» Dataset content:
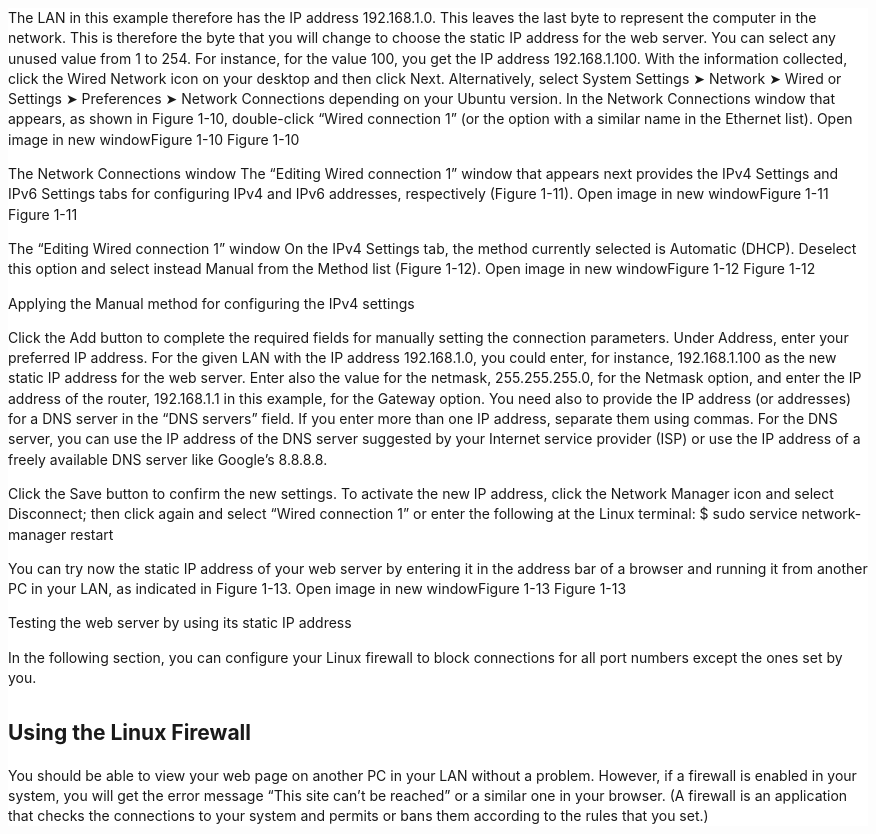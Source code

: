 The LAN in this example therefore has the IP address 192.168.1.0. This leaves the last byte to represent the computer in the network. This is therefore the byte that you will change to choose the static IP address for the web server. You can select any unused value from 1 to 254. For instance, for the value 100, you get the IP address 192.168.1.100.
With the information collected, click the Wired Network icon on your desktop and then click Next. Alternatively, select System Settings ➤ Network ➤ Wired or Settings ➤ Preferences ➤ Network Connections depending on your Ubuntu version. In the Network Connections window that appears, as shown in Figure 1-10, double-click “Wired connection 1” (or the option with a similar name in the Ethernet list).
Open image in new windowFigure 1-10
Figure 1-10

The Network Connections window
The “Editing Wired connection 1” window that appears next provides the IPv4 Settings and IPv6 Settings tabs for configuring IPv4 and IPv6 addresses, respectively (Figure 1-11).
Open image in new windowFigure 1-11
Figure 1-11

The “Editing Wired connection 1” window
On the IPv4 Settings tab, the method currently selected is Automatic (DHCP). Deselect this option and select instead Manual from the Method list (Figure 1-12).
Open image in new windowFigure 1-12
Figure 1-12

Applying the Manual method for configuring the IPv4 settings

Click the Add button to complete the required fields for manually setting the connection parameters. Under Address, enter your preferred IP address. For the given LAN with the IP address 192.168.1.0, you could enter, for instance, 192.168.1.100 as the new static IP address for the web server. Enter also the value for the netmask, 255.255.255.0, for the Netmask option, and enter the IP address of the router, 192.168.1.1 in this example, for the Gateway option. You need also to provide the IP address (or addresses) for a DNS server in the “DNS servers” field. If you enter more than one IP address, separate them using commas. For the DNS server, you can use the IP address of the DNS server suggested by your Internet service provider (ISP) or use the IP address of a freely available DNS server like Google’s 8.8.8.8.

Click the Save button to confirm the new settings. To activate the new IP address, click the Network Manager icon and select Disconnect; then click again and select “Wired connection 1” or enter the following at the Linux terminal:
$ sudo service network-manager restart

You can try now the static IP address of your web server by entering it in the address bar of a browser and running it from another PC in your LAN, as indicated in Figure 1-13.
Open image in new windowFigure 1-13
Figure 1-13

Testing the web server by using its static IP address

In the following section, you can configure your Linux firewall to block connections for all port numbers except the ones set by you.

## Using the Linux Firewall

You should be able to view your web page on another PC in your LAN without a problem. However, if a firewall is enabled in your system, you will get the error message “This site can’t be reached” or a similar one in your browser. (A firewall is an application that checks the connections to your system and permits or bans them according to the rules that you set.)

» What you need to do:
The task calls for every line of the data to be returned exactly, without pictures.

» Answer space:
Source code

: The LAN in this example therefore has the IP address 192.168.1.0. This leaves the last byte to represent the computer in the network. This is therefore the byte that you will change to choose the static IP address for the web server. You can select any unused value from 1 to 254. For instance, for the value 100, you get the IP address 192.168.1.100.
With the information collected, click the Wired Network icon on your desktop and then click Next. Alternatively, select System Settings ➤ Network ➤ Wired or Settings ➤ Preferences ➤ Network Connections depending on your Ubuntu version. In the Network Connections window that appears, as shown in Figure 1-10, double-click “Wired connection 1” (or the option with a similar name in the Ethernet list).
Open image in new windowFigure 1-10
Figure 1-10

The Network Connections window
The “Editing Wired connection 1” window that appears next provides the IPv4 Settings and IPv6 Settings tabs for configuring IPv4 and IPv6 addresses, respectively (Figure 1-11).
Open image in new windowFigure 1-11
Figure 1-11

The “Editing Wired connection 1” window
On the IPv4 Settings tab, the method currently selected is Automatic (DHCP). Deselect this option and select instead Manual from the Method list (Figure 1-12).
Open image in new windowFigure 1-12
Figure 1-12

Applying the Manual method for configuring the IPv4 settings

Click the Add button to complete the required fields for manually setting the connection parameters. Under Address, enter your preferred IP address. For the given LAN with the IP address 192.168.1.0, you could enter, for instance, 192.168.1.100 as the new static IP address for the web server. Enter also the value for the netmask, 255.255.255.0, for the Netmask option, and enter the IP address of the router, 192.168.1.1 in this example, for the Gateway option. You need also to provide the IP address (or addresses) for a DNS server in the “DNS servers” field. If you enter more than one IP address, separate them using commas. For the DNS server, you can use the IP address of the DNS server suggested by your Internet service provider (ISP) or use the IP address of a freely available DNS server like Google’s 8.8.8.8.

Click the Save button to confirm the new settings. To activate the new IP address, click the Network Manager icon and select Disconnect; then click again and select “Wired connection 1” or enter the following at the Linux terminal:
$ sudo service network-manager restart

You can try now the static IP address of your web server by entering it in the address bar of a browser and running it from another PC in your LAN, as indicated in Figure 1-13.
Open image in new windowFigure 1-13
Figure 1-13

Testing the web server by using its static IP address

In the following section, you can configure your Linux firewall to block connections for all port numbers except the ones set by you.

## Using the Linux Firewall

You should be able to view your web page on another PC in your LAN without a problem. However, if a firewall is enabled in your system, you will get the error message “This site can’t be reached” or a similar one in your browser. (A firewall is an application that checks the connections to your system and permits or bans them according to the rules that you set.)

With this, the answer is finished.